June has passed by so quickly, filled with lots of inspiration for blog posts and no time to actually write. We hosted our first house guests, and I promise posts on those special memories soon. Since then, we have also gone on a whirlwind trip back to the States, taking advantage of military Space Available (Space-A) travel.
Imagine that a military cargo plan has some extra room. You just might be allowed to fill that extra room, if you are a member of the military, a dependent, or a retiree, and interested in flying when and where that plane has to travel. You won’t have a confirmed seat until it is time to leave, and there are definitely no in-flight movies. The upside is that in most scenarios there is no associated cost.
Dennis was going to the States for training the same week as my sister Becky’s bridal shower and bachelorette festivities. I couldn’t justify the expense and stress of flying commercially alone with the kids, but I also couldn’t imagine missing such important events in my sister’s life. She is my first true friend, beside me through every living and forgotten memory. She went through a phase where she would cry if I couldn’t go to school with her. She’s much more independent and cool now, but I am still her big sister. How could I not be there?
With a little bit of beginner’s luck, the kids and I grabbed seats on a C-5 to Dover, Delaware. I might have been traveling transatlantic with three kids alone, but it was a direct flight taking off five minutes from my house, bound for another small military terminal. Airmen helped me carry and install car seats, and we all had a row to ourselves. On a C-5, the seats are positioned backwards and there are no windows. In almost complete darkness, we passed nine daylight hours almost entirely by eating through a bag of snacks. Never under pack novel food items.
Our trip home was more complicated. Space-A seats are awarded based on varying levels of priority. Obviously, the children and I do not rank very high on the list unless accompanied by our active duty sponsor. Given that it is peak military move and vacation season, Dennis wanted to make sure that we got home without any major issues. So, when his training ended, he flew up to meet our family and get us home (turning down a commercial seat back to Spain…what a guy).
Flights are typically announced 72hours in advance, and the week we were ready to head home, few flights to Europe seemed to be scheduled. We made our first attempt to get back on a Tuesday, trying to get from Dover to Spangdahlem, Germany. They had tentatively planned on 34 seats on that flight, but by the time that we arrived at that terminal, only 19 seats were up for grabs. We ended up being offered seats 18 and 19 for our family of five. So, we rented another car and headed back to my parents’ farm.
The only flight to Europe on Wednesday was from Andrews Air Force Base to Ramstein Air Force Base, Germany. After hours of waiting, all five of us took off on a C-17. We would then take a commercial flight home to Spain bright and early Saturday morning. That gave us roughly 36 hours to explore the Kaiserslautern area of Germany, which I’ll save for a future post.
For now, I just want to capture a few quick reflections on Space-A travel, just in case we think we should try it again too soon.

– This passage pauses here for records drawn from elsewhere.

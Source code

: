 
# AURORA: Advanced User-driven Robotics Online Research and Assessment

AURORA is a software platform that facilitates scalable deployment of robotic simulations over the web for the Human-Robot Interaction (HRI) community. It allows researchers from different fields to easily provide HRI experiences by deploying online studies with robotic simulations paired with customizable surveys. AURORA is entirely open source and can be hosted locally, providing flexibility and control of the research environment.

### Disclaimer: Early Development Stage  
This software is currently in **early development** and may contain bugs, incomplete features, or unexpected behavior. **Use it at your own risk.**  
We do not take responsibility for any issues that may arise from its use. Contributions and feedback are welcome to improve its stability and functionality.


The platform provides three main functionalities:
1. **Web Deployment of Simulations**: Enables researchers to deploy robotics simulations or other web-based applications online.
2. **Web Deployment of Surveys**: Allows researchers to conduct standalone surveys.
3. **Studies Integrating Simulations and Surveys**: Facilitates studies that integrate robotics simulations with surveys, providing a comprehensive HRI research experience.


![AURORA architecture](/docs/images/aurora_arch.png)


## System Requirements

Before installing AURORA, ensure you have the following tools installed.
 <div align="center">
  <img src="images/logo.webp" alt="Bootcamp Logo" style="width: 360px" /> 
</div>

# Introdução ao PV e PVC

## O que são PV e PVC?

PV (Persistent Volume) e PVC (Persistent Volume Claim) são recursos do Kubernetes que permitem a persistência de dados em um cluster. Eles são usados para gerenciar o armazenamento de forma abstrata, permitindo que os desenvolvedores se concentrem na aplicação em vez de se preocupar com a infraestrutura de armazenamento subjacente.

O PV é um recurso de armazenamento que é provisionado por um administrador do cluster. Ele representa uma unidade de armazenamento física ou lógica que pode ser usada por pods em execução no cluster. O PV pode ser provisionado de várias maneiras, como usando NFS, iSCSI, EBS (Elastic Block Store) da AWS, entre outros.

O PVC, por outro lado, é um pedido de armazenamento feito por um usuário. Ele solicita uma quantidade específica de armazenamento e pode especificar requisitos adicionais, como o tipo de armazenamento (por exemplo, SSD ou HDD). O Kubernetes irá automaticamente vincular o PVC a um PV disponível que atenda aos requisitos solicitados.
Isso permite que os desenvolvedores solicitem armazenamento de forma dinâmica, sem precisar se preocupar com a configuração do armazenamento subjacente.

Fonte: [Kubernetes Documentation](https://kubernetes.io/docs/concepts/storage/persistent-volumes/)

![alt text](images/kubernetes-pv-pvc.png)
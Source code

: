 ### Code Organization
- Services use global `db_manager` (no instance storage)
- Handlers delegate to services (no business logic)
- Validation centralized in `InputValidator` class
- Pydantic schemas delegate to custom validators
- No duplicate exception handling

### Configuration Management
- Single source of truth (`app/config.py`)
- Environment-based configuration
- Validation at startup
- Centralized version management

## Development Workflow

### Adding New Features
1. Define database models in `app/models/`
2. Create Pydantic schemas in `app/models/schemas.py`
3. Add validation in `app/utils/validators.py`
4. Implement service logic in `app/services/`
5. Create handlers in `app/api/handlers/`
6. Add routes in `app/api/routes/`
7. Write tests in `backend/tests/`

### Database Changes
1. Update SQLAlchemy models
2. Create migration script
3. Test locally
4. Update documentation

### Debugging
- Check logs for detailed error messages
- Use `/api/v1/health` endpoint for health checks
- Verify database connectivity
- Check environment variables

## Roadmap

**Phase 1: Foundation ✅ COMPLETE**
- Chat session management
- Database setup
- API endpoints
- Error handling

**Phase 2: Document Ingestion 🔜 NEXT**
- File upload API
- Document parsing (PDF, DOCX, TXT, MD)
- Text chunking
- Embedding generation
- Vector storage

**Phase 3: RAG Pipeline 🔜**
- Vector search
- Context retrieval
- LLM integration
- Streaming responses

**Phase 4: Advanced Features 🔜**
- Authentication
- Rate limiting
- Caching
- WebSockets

First, Space-A travel is not free. We ended up shelling out a nice chunk of change between rental cars, taxi fees, hotel rooms, and while super cheap, those commercial tickets for the last leg home. What we did pay, however, was exponentially less than if we had paid for five commercial tickets home. In the most frustrating moments, I thought of it as paying for inconvenience. Not a good mindset. Instead, I’m trying to look at it as paying for adventure. Experiencing flight on super cool aircraft. As you might imagine, this was especially cool for three-year-old Henry. He made the day of the airman who got to watch his face light up as he boarded and saw all of the airmen in uniforms, and exposed buttons and latches and equipment. We were paying for memories, even if not all the ones I would dream up.
Space-A travel is not for everyone, or for all trips. It is probably not for you if you like to have control. If you need to have a plan. If you aren’t spontaneous. In our crew, some of us are more spontaneous than others. But it is hard to be spontaneous with a family of five and three car seats. Most places are not set up to easily handle us (especially in Europe), so it becomes very space prohibitive and expensive to get around.
Finally, being home underscored just how far we actually are from our true home while here in Spain. On a day-to-day basis, modern technology tricks us into thinking we are much closer than in reality. We FaceTime regularly with family and friends and use the internet and all different kinds of streaming to keep up with American culture and news. Yet, in all actuality, we are far, far away. Space-A or commercial, there is no easy way to get from here to there. We are going to be exhausted, and the kids are going to struggle. There is just no easy way to do it. And that realization made me feel the homesickness most acutely.
All in all, it was a neat experience, though not one that I am itchy to repeat too soon. But, I wouldn’t have changed it for a minute, especially the opportunity to be there with this girl at such a special time.